→ **DATA EXTRACTS**
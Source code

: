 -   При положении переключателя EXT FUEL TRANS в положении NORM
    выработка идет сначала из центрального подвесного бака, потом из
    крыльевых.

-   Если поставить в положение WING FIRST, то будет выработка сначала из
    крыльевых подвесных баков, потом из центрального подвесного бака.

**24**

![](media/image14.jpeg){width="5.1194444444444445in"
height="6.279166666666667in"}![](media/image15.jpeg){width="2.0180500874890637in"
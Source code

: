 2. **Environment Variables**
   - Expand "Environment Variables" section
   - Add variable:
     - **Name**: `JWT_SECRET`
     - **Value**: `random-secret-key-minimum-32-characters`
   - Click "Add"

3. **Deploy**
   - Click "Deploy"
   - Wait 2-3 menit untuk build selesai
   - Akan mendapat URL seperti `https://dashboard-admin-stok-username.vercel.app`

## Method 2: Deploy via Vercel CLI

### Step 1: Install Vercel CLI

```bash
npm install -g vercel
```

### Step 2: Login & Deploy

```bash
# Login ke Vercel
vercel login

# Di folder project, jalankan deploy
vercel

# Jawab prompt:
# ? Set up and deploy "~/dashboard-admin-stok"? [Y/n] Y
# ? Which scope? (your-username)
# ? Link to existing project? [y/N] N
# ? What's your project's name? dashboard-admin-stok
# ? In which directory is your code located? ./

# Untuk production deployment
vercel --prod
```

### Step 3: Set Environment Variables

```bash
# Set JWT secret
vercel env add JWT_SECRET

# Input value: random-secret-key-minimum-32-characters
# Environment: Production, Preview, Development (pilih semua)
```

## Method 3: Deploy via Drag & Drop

→ **PROMPT**
Copy out each line of the data containing the string "jpeg".

→ **EXERCISE ANSWER**
![](media/image14.jpeg){width="5.1194444444444445in"
height="6.279166666666667in"}![](media/image15.jpeg){width="2.0180500874890637in"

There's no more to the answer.